L'editoriale del direttore, don Alessio Magoga

A-DIO FRATEL BIAGIO...

«Ma come? Non conosci fratel Biagio?». Questa domanda mi fu rivolta, circa una decina di anni fa, durante un campo mobile sulle pendici dell’Etna, da un giovane capo scout siciliano, sorpreso del fatto che non avessi mai sentito parlare di una persona che lui considerava già come santo, un nuovo san Francesco: uno che aveva preso sul serio il Vangelo, in modo radicale e sorprendente. Ma non solo a parole, bensì con delle azioni concrete. Da allora – provocato da quella domanda a sorpresa – ho cercato di mettermi sulle sue tracce e di capire chi fosse questo “laico missionario” che girava a piedi per il mondo, con una croce sulle spalle, un saio marrone e la lunga barba.

Sono venuto a conoscenza della struttura che ha realizzato a Palermo per accogliere gli ultimi e gli emarginati della città, dal nome emblematico: “Missione di Speranza e Carità”. Ho letto i suoi messaggi, che si trovano ancora oggi sul sito della sua “Missione”: messaggi radicali, apparentemente ingenui della ingenuità del Vangelo, che disturbano e provocano. Ho seguito qualcuno dei suoi viaggi, in particolare quello che lo portò a Strasburgo e poi in diverse città d’Europa nel 2020, per parlare di pace e di Vangelo. Ho cercato di seguire – anche se da lontano – i suoi ultimi giorni, sempre più debilitato a causa della malattia (ma forse anche per i digiuni e per i lunghi pellegrinaggi). Tramite i media, martedì scorso ho partecipato, come tanti altri, al cordoglio di un’intera città, che ha accompagnato fratel Biagio nel suo ultimo viaggio. 

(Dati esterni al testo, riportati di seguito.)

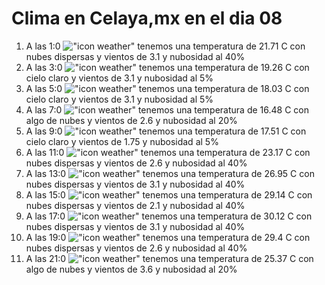 # Clima en Celaya,mx en el dia 08

1. A las 1:0 !["icon weather"](http://openweathermap.org/img/w/03n.png) tenemos una temperatura de 21.71 C con nubes dispersas y  vientos de 3.1 y nubosidad al 40%
1. A las 3:0 !["icon weather"](http://openweathermap.org/img/w/01n.png) tenemos una temperatura de 19.26 C con cielo claro y  vientos de 3.1 y nubosidad al 5%
1. A las 5:0 !["icon weather"](http://openweathermap.org/img/w/01n.png) tenemos una temperatura de 18.03 C con cielo claro y  vientos de 3.1 y nubosidad al 5%
1. A las 7:0 !["icon weather"](http://openweathermap.org/img/w/02n.png) tenemos una temperatura de 16.48 C con algo de nubes y  vientos de 2.6 y nubosidad al 20%
1. A las 9:0 !["icon weather"](http://openweathermap.org/img/w/01d.png) tenemos una temperatura de 17.51 C con cielo claro y  vientos de 1.75 y nubosidad al 5%
1. A las 11:0 !["icon weather"](http://openweathermap.org/img/w/03d.png) tenemos una temperatura de 23.17 C con nubes dispersas y  vientos de 2.6 y nubosidad al 40%
1. A las 13:0 !["icon weather"](http://openweathermap.org/img/w/03d.png) tenemos una temperatura de 26.95 C con nubes dispersas y  vientos de 3.1 y nubosidad al 40%
1. A las 15:0 !["icon weather"](http://openweathermap.org/img/w/03d.png) tenemos una temperatura de 29.14 C con nubes dispersas y  vientos de 2.1 y nubosidad al 40%
1. A las 17:0 !["icon weather"](http://openweathermap.org/img/w/03d.png) tenemos una temperatura de 30.12 C con nubes dispersas y  vientos de 3.1 y nubosidad al 40%
1. A las 19:0 !["icon weather"](http://openweathermap.org/img/w/03d.png) tenemos una temperatura de 29.4 C con nubes dispersas y  vientos de 2.6 y nubosidad al 40%
1. A las 21:0 !["icon weather"](http://openweathermap.org/img/w/02n.png) tenemos una temperatura de 25.37 C con algo de nubes y  vientos de 3.6 y nubosidad al 20%
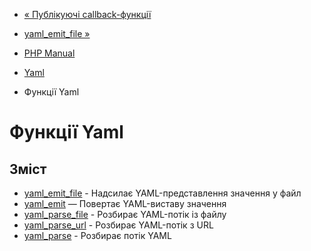 - [« Публікуючі callback-функції](yaml.callbacks.emit.md)
- [yaml_emit_file »](function.yaml-emit-file.md)

- [PHP Manual](index.md)
- [Yaml](book.yaml.md)
- Функції Yaml

# Функції Yaml

## Зміст

- [yaml_emit_file](function.yaml-emit-file.md) - Надсилає
YAML-представлення значення у файл
- [yaml_emit](function.yaml-emit.md) — Повертає YAML-виставу
значення
- [yaml_parse_file](function.yaml-parse-file.md) - Розбирає
YAML-потік із файлу
- [yaml_parse_url](function.yaml-parse-url.md) - Розбирає
YAML-потік з URL
- [yaml_parse](function.yaml-parse.md) - Розбирає потік YAML
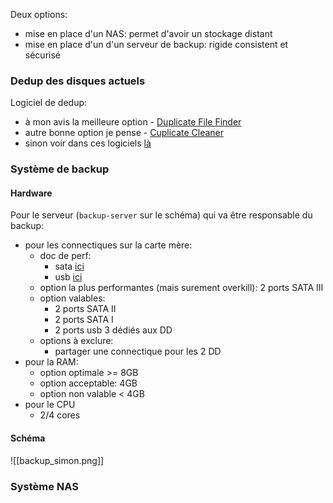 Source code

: Deux options:
- mise en place d'un NAS: permet d'avoir un stockage distant 
- mise en place d'un d'un serveur de backup: rigide consistent et sécurisé

### Dedup des disques actuels

Logiciel de dedup: 
- à mon avis la meilleure option - [Duplicate File Finder](https://www.auslogics.com/en/software/duplicate-file-finder/)
- autre bonne option je pense - [Cuplicate Cleaner](https://www.pcastuces.com/logitheque/duplicate_cleaner.htm)
- sinon voir dans ces logiciels [là](https://www.ionos.com/digitalguide/server/know-how/finding-duplicate-files-in-windows/) 

### Système de backup

#### Hardware

Pour le serveur (`backup-server` sur le schéma) qui va être responsable du backup:
- pour les connectiques sur la carte mère:
	- doc de perf:
		- sata [ici](https://support-fr.wd.com/app/answers/detailweb/a_id/39798/~/diff%C3%A9rence-entre-sata-i%2C-sata-ii-et-sata-iii)
		- usb [ici](https://tripplite.eaton.com/products/usb-connectivity-types-standards#usb-standards)
	- option la plus performantes (mais surement overkill): 2 ports SATA  III
	- option valables:
		- 2 ports SATA II
		- 2 ports SATA I
		- 2 ports usb 3 dédiés aux DD
	- options à exclure:
		- partager une connectique pour les 2 DD
- pour la RAM:
	- option optimale >= 8GB
	- option acceptable: 4GB
	- option non valable < 4GB
- pour le CPU
	- 2/4 cores

#### Schéma

![[backup_simon.png]]


### Système NAS

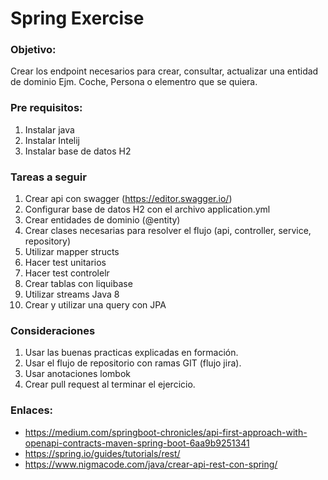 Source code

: # Spring Exercise

### Objetivo: 

Crear los endpoint necesarios para crear, consultar, actualizar una entidad 
de dominio Ejm. Coche, Persona o elementro que se quiera.

### Pre requisitos:

1. Instalar java
2. Instalar Intelij
3. Instalar base de datos H2

### Tareas a seguir

1. Crear api con swagger (https://editor.swagger.io/)
2. Configurar base de datos H2 con el archivo application.yml
3. Crear entidades de dominio (@entity)
4. Crear clases necesarias para resolver el flujo (api, controller, service, repository)
5. Utilizar mapper structs
6. Hacer test unitarios
7. Hacer test controlelr
8. Crear tablas con liquibase
9. Utilizar streams Java 8 
10. Crear y utilizar una query con JPA

### Consideraciones

1. Usar las buenas practicas explicadas en formación.
2. Usar el flujo de repositorio con ramas GIT (flujo jira).
3. Usar anotaciones lombok
4. Crear pull request al terminar el ejercicio.


### Enlaces:

- https://medium.com/springboot-chronicles/api-first-approach-with-openapi-contracts-maven-spring-boot-6aa9b9251341
- https://spring.io/guides/tutorials/rest/
- https://www.nigmacode.com/java/crear-api-rest-con-spring/



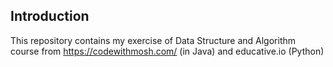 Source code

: ## Introduction
This repository contains my exercise of Data Structure and Algorithm course from https://codewithmosh.com/ (in Java) and educative.io (Python)
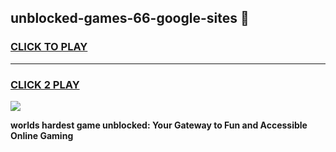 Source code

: 
## unblocked-games-66-google-sites 👋
<h3>
<a href="https://premium.freeplayer.one?title=unblocked-games-66-google-sites&ref=14F">CLICK TO PLAY</a></h3>
<hr>

<h3>
<a href="https://premium.freeplayer.one?title=unblocked-games-66-google-sites&ref=14F">CLICK 2 PLAY</a>
  
</h3>

<a href="https://premium.freeplayer.one?title=unblocked-games-66-google-sites&ref=12F/"><img src="https://clearcache.store/games.png"></a>


**worlds hardest game unblocked: Your Gateway to Fun and Accessible Online Gaming**
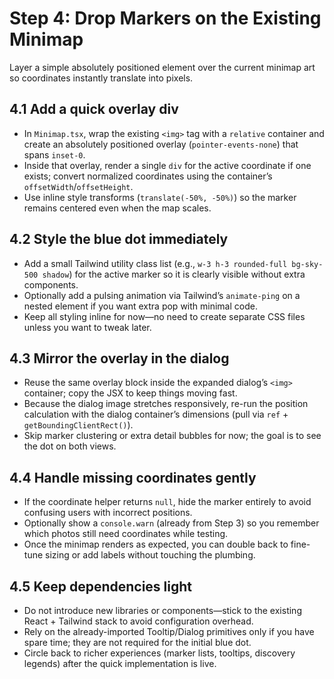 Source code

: # Step 4: Drop Markers on the Existing Minimap

Layer a simple absolutely positioned element over the current minimap art so coordinates instantly translate into pixels.

## 4.1 Add a quick overlay div
- In `Minimap.tsx`, wrap the existing `<img>` tag with a `relative` container and create an absolutely positioned overlay (`pointer-events-none`) that spans `inset-0`.
- Inside that overlay, render a single `div` for the active coordinate if one exists; convert normalized coordinates using the container’s `offsetWidth`/`offsetHeight`.
- Use inline style transforms (`translate(-50%, -50%)`) so the marker remains centered even when the map scales.

## 4.2 Style the blue dot immediately
- Add a small Tailwind utility class list (e.g., `w-3 h-3 rounded-full bg-sky-500 shadow`) for the active marker so it is clearly visible without extra components.
- Optionally add a pulsing animation via Tailwind’s `animate-ping` on a nested element if you want extra pop with minimal code.
- Keep all styling inline for now—no need to create separate CSS files unless you want to tweak later.

## 4.3 Mirror the overlay in the dialog
- Reuse the same overlay block inside the expanded dialog’s `<img>` container; copy the JSX to keep things moving fast.
- Because the dialog image stretches responsively, re-run the position calculation with the dialog container’s dimensions (pull via `ref` + `getBoundingClientRect()`).
- Skip marker clustering or extra detail bubbles for now; the goal is to see the dot on both views.

## 4.4 Handle missing coordinates gently
- If the coordinate helper returns `null`, hide the marker entirely to avoid confusing users with incorrect positions.
- Optionally show a `console.warn` (already from Step 3) so you remember which photos still need coordinates while testing.
- Once the minimap renders as expected, you can double back to fine-tune sizing or add labels without touching the plumbing.

## 4.5 Keep dependencies light
- Do not introduce new libraries or components—stick to the existing React + Tailwind stack to avoid configuration overhead.
- Rely on the already-imported Tooltip/Dialog primitives only if you have spare time; they are not required for the initial blue dot.
- Circle back to richer experiences (marker lists, tooltips, discovery legends) after the quick implementation is live.
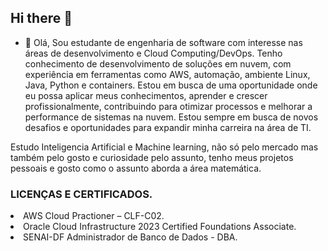 ## Hi there 👋
- 🔭 Olá, 
Sou estudante de engenharia de software com interesse nas áreas de desenvolvimento e Cloud Computing/DevOps. Tenho conhecimento de desenvolvimento de soluções em nuvem, com experiência em ferramentas como AWS, automação, ambiente Linux, Java, Python e containers. Estou em busca de uma oportunidade onde eu possa aplicar meus conhecimentos, aprender e crescer profissionalmente, contribuindo para otimizar processos e melhorar a performance de sistemas na nuvem. Estou sempre em busca de novos desafios e oportunidades para expandir minha carreira na área de TI.

Estudo Inteligencia Artificial e Machine learning, não só pelo mercado mas também pelo gosto e curiosidade pelo assunto, tenho meus projetos pessoais e gosto como o assunto aborda a área matemática.


### LICENÇAS E CERTIFICADOS.
<li/>AWS Cloud Practioner – CLF-C02.
<li/>Oracle Cloud Infrastructure 2023 Certified Foundations Associate.
<li/>SENAI-DF Administrador de Banco de Dados - DBA.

Per tutto questo, per la profonda simpatia ed ammirazione che sono nate in me, faccio mie le parole che mi ha inviato un diocesano che ha avuto modo di incontrare, proprio nella nostra terra, fratel Biagio in uno dei suoi pellegrinaggi: «La vita è fatta di incontri prima che di cose da fare: fratel Biagio con il suo sguardo me lo ha ricordato. È stata per me una grazia averlo potuto accogliere in casa mia ed averci potuto parlare qualche anno fa. Occhi luminosi, veri e profondi, i suoi. Né curiosi, né ambigui: solo semplicemente aperti alla verità di te e a quello che ti senti di condividere. Un uomo disarmato, perché non giudicante, e povero ma pieno di luce e di forza interiore. Ripensando a lui in questi giorni e a quanto vissuto nell’incontrarlo, mi rendo conto di come mi manchi questa sua povertà radicale, da molti criticata, da qualcuno osteggiata, da altri derisa. È la povertà di potere che lo ha reso grande. La sua grandezza sta nell’amore incondizionato di un fratello che ha lasciato tutto per fare spazio all’altro che non ha nulla. Amava ripetere di voler bene senza nessun contraccambio… Eppure, di opere fratel Biagio ne ha fatte molte, di strada a piedi tantissima, sempre armato del suo nulla. La predica di Biagio, anche alla nostra amata Chiesa, è questa: il Vangelo si annuncia solo dal pulpito della vera povertà di chi non ha nulla se non Gesù Cristo, di chi non ha paura di perdere e non ha interesse alcuno se non il bene del fratello e della sorella. La sua era una fede sincera che si fondava sulla croce di Cristo e sul suo amore, pienamente immerso nella Chiesa. Fratel Biagio voleva, con tutto sé stesso, condividere con chi non aveva più nulla, a volte nemmeno la sua stessa dignità. Fratel Biagio rimane per me un esempio: certamente, avrà avuto delle fragilità, ma il solo suo ricordo mi aiuta a non perdere la bussola: il nord magnetico rimane la capacità di farsi poveri per arricchire gli altri di Gesù, volto del Padre misericordioso».